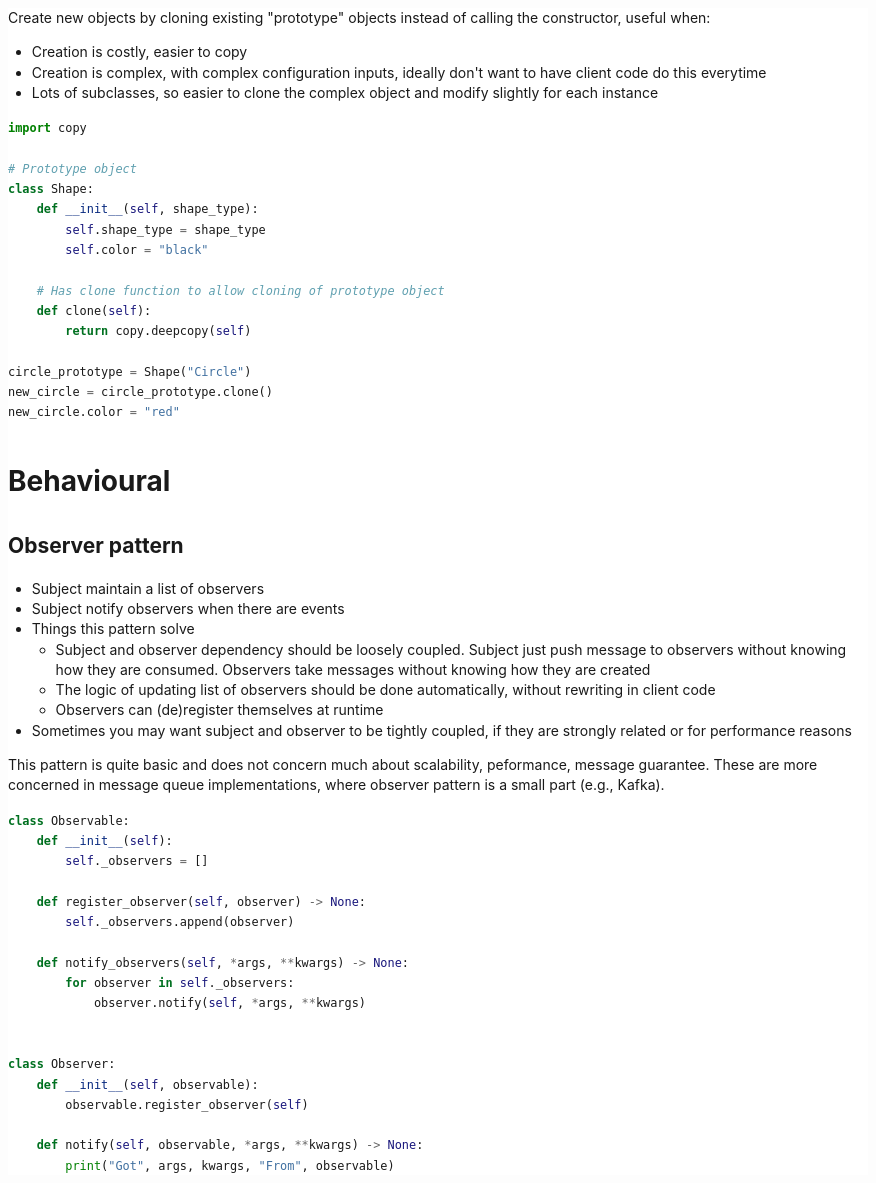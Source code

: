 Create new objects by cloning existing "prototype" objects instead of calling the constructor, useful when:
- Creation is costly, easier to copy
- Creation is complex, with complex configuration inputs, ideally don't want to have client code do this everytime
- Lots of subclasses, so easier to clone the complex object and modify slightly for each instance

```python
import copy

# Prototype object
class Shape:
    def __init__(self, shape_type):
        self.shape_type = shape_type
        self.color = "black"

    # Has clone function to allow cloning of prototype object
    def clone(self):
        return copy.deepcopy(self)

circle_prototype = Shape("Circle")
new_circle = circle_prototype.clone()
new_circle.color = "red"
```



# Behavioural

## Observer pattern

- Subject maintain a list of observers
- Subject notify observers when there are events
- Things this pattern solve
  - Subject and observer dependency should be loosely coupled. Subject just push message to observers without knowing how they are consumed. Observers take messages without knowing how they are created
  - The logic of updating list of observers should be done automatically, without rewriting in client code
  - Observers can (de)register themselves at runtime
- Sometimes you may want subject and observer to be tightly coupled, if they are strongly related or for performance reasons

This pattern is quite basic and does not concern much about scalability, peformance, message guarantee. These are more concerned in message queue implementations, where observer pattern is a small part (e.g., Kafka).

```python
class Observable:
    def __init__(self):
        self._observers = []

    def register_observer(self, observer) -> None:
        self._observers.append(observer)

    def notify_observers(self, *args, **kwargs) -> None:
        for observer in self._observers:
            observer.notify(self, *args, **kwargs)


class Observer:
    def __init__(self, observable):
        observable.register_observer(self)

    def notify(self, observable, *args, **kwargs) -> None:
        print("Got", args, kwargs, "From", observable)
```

==

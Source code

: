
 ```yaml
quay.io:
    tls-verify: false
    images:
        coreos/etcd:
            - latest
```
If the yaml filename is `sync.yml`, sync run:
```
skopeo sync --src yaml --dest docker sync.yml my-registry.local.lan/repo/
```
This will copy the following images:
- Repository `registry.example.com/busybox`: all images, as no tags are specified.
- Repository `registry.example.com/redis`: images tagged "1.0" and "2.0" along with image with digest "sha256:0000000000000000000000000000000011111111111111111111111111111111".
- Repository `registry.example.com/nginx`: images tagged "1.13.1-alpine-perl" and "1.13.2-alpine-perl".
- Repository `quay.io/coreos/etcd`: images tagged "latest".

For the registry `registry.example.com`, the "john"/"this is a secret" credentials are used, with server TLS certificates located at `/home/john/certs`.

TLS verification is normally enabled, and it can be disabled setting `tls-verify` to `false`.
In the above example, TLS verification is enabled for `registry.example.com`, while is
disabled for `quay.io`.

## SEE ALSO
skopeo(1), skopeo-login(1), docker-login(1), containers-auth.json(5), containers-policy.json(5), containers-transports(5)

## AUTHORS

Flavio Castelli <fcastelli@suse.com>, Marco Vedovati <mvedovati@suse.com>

## TASK TO CARRY OUT
Repeat word for word the lines above that run from the line containing "## SEE ALSO" through the line containing "Flavio Castelli <fcastelli@suse.com>, Marco", both ends included, and nothing else.

## EXPECTED OUTPUT
## SEE ALSO
skopeo(1), skopeo-login(1), docker-login(1), containers-auth.json(5), containers-policy.json(5), containers-transports(5)

## AUTHORS

Flavio Castelli <fcastelli@suse.com>, Marco Vedovati <mvedovati@suse.com>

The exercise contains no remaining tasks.